#### [Supplied data]

----------

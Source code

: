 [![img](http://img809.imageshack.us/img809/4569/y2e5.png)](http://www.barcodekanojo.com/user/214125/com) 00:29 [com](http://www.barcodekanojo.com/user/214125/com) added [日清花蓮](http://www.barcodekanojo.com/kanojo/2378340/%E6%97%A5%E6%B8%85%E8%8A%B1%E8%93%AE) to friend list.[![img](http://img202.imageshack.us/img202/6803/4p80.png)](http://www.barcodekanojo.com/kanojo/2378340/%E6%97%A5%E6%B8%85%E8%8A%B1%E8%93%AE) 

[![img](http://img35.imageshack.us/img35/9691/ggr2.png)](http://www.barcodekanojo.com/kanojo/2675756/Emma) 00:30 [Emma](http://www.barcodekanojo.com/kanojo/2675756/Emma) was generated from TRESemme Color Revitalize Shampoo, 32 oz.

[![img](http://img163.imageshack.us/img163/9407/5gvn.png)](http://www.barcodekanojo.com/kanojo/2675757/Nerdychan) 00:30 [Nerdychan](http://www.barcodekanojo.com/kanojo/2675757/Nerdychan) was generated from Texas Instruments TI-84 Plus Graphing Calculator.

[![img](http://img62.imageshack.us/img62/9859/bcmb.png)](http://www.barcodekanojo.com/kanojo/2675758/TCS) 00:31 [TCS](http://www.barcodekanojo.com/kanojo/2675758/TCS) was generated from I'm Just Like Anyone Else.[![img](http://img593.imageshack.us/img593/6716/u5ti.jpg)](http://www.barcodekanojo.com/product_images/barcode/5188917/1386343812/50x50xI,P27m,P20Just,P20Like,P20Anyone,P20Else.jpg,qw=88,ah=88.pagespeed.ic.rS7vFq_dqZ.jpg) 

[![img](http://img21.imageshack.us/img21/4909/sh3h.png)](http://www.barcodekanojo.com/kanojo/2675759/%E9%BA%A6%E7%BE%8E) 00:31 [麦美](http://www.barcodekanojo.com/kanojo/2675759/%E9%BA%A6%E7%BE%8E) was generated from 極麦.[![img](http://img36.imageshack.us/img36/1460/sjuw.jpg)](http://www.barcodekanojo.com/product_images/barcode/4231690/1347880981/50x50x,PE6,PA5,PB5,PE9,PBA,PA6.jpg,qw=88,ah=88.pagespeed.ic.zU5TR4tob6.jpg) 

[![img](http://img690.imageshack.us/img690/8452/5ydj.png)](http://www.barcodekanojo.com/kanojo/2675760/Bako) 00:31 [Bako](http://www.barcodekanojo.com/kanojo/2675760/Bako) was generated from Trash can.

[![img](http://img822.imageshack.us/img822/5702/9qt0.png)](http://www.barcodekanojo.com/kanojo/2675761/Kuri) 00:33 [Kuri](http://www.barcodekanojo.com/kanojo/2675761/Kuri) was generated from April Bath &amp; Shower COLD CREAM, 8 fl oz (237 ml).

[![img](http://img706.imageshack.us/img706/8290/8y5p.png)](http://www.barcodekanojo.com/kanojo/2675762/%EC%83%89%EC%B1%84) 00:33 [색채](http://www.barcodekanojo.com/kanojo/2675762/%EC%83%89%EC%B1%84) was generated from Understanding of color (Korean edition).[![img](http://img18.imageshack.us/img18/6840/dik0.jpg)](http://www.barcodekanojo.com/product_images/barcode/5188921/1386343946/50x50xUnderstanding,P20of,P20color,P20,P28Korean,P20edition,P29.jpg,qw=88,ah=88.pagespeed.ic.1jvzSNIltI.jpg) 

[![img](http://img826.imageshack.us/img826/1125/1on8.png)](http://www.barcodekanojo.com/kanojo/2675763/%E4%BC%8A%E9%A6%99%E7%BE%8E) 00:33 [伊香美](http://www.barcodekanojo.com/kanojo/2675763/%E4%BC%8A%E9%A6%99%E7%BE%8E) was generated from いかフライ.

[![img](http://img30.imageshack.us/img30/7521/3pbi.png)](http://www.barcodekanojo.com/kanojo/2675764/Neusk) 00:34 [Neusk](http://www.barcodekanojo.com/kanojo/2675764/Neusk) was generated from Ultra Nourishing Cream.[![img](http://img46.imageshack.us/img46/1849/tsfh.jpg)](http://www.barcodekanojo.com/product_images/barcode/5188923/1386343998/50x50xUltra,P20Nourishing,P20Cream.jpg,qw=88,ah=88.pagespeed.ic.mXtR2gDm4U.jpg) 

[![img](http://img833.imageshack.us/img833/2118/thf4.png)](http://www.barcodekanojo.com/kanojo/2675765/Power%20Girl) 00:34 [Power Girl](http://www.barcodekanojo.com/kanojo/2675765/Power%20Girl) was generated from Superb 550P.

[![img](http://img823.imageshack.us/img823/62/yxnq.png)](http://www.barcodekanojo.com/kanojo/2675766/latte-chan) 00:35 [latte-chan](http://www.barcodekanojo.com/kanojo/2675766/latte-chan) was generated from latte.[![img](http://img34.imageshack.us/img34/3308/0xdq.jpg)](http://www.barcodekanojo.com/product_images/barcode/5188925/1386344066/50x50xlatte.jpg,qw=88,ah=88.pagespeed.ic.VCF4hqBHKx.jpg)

----------

#### [What you will do]
Give the listing once more, unchanged in every line.

#### [Answer to this exercise]
Source code

: [![img](http://img809.imageshack.us/img809/4569/y2e5.png)](http://www.barcodekanojo.com/user/214125/com) 00:29 [com](http://www.barcodekanojo.com/user/214125/com) added [日清花蓮](http://www.barcodekanojo.com/kanojo/2378340/%E6%97%A5%E6%B8%85%E8%8A%B1%E8%93%AE) to friend list.[![img](http://img202.imageshack.us/img202/6803/4p80.png)](http://www.barcodekanojo.com/kanojo/2378340/%E6%97%A5%E6%B8%85%E8%8A%B1%E8%93%AE) 

[![img](http://img35.imageshack.us/img35/9691/ggr2.png)](http://www.barcodekanojo.com/kanojo/2675756/Emma) 00:30 [Emma](http://www.barcodekanojo.com/kanojo/2675756/Emma) was generated from TRESemme Color Revitalize Shampoo, 32 oz.

[![img](http://img163.imageshack.us/img163/9407/5gvn.png)](http://www.barcodekanojo.com/kanojo/2675757/Nerdychan) 00:30 [Nerdychan](http://www.barcodekanojo.com/kanojo/2675757/Nerdychan) was generated from Texas Instruments TI-84 Plus Graphing Calculator.

[![img](http://img62.imageshack.us/img62/9859/bcmb.png)](http://www.barcodekanojo.com/kanojo/2675758/TCS) 00:31 [TCS](http://www.barcodekanojo.com/kanojo/2675758/TCS) was generated from I'm Just Like Anyone Else.[![img](http://img593.imageshack.us/img593/6716/u5ti.jpg)](http://www.barcodekanojo.com/product_images/barcode/5188917/1386343812/50x50xI,P27m,P20Just,P20Like,P20Anyone,P20Else.jpg,qw=88,ah=88.pagespeed.ic.rS7vFq_dqZ.jpg) 

[![img](http://img21.imageshack.us/img21/4909/sh3h.png)](http://www.barcodekanojo.com/kanojo/2675759/%E9%BA%A6%E7%BE%8E) 00:31 [麦美](http://www.barcodekanojo.com/kanojo/2675759/%E9%BA%A6%E7%BE%8E) was generated from 極麦.[![img](http://img36.imageshack.us/img36/1460/sjuw.jpg)](http://www.barcodekanojo.com/product_images/barcode/4231690/1347880981/50x50x,PE6,PA5,PB5,PE9,PBA,PA6.jpg,qw=88,ah=88.pagespeed.ic.zU5TR4tob6.jpg) 

[![img](http://img690.imageshack.us/img690/8452/5ydj.png)](http://www.barcodekanojo.com/kanojo/2675760/Bako) 00:31 [Bako](http://www.barcodekanojo.com/kanojo/2675760/Bako) was generated from Trash can.

[![img](http://img822.imageshack.us/img822/5702/9qt0.png)](http://www.barcodekanojo.com/kanojo/2675761/Kuri) 00:33 [Kuri](http://www.barcodekanojo.com/kanojo/2675761/Kuri) was generated from April Bath &amp; Shower COLD CREAM, 8 fl oz (237 ml).

[![img](http://img706.imageshack.us/img706/8290/8y5p.png)](http://www.barcodekanojo.com/kanojo/2675762/%EC%83%89%EC%B1%84) 00:33 [색채](http://www.barcodekanojo.com/kanojo/2675762/%EC%83%89%EC%B1%84) was generated from Understanding of color (Korean edition).[![img](http://img18.imageshack.us/img18/6840/dik0.jpg)](http://www.barcodekanojo.com/product_images/barcode/5188921/1386343946/50x50xUnderstanding,P20of,P20color,P20,P28Korean,P20edition,P29.jpg,qw=88,ah=88.pagespeed.ic.1jvzSNIltI.jpg) 

[![img](http://img826.imageshack.us/img826/1125/1on8.png)](http://www.barcodekanojo.com/kanojo/2675763/%E4%BC%8A%E9%A6%99%E7%BE%8E) 00:33 [伊香美](http://www.barcodekanojo.com/kanojo/2675763/%E4%BC%8A%E9%A6%99%E7%BE%8E) was generated from いかフライ.

[![img](http://img30.imageshack.us/img30/7521/3pbi.png)](http://www.barcodekanojo.com/kanojo/2675764/Neusk) 00:34 [Neusk](http://www.barcodekanojo.com/kanojo/2675764/Neusk) was generated from Ultra Nourishing Cream.[![img](http://img46.imageshack.us/img46/1849/tsfh.jpg)](http://www.barcodekanojo.com/product_images/barcode/5188923/1386343998/50x50xUltra,P20Nourishing,P20Cream.jpg,qw=88,ah=88.pagespeed.ic.mXtR2gDm4U.jpg) 

[![img](http://img833.imageshack.us/img833/2118/thf4.png)](http://www.barcodekanojo.com/kanojo/2675765/Power%20Girl) 00:34 [Power Girl](http://www.barcodekanojo.com/kanojo/2675765/Power%20Girl) was generated from Superb 550P.

[![img](http://img823.imageshack.us/img823/62/yxnq.png)](http://www.barcodekanojo.com/kanojo/2675766/latte-chan) 00:35 [latte-chan](http://www.barcodekanojo.com/kanojo/2675766/latte-chan) was generated from latte.[![img](http://img34.imageshack.us/img34/3308/0xdq.jpg)](http://www.barcodekanojo.com/product_images/barcode/5188925/1386344066/50x50xlatte.jpg,qw=88,ah=88.pagespeed.ic.VCF4hqBHKx.jpg)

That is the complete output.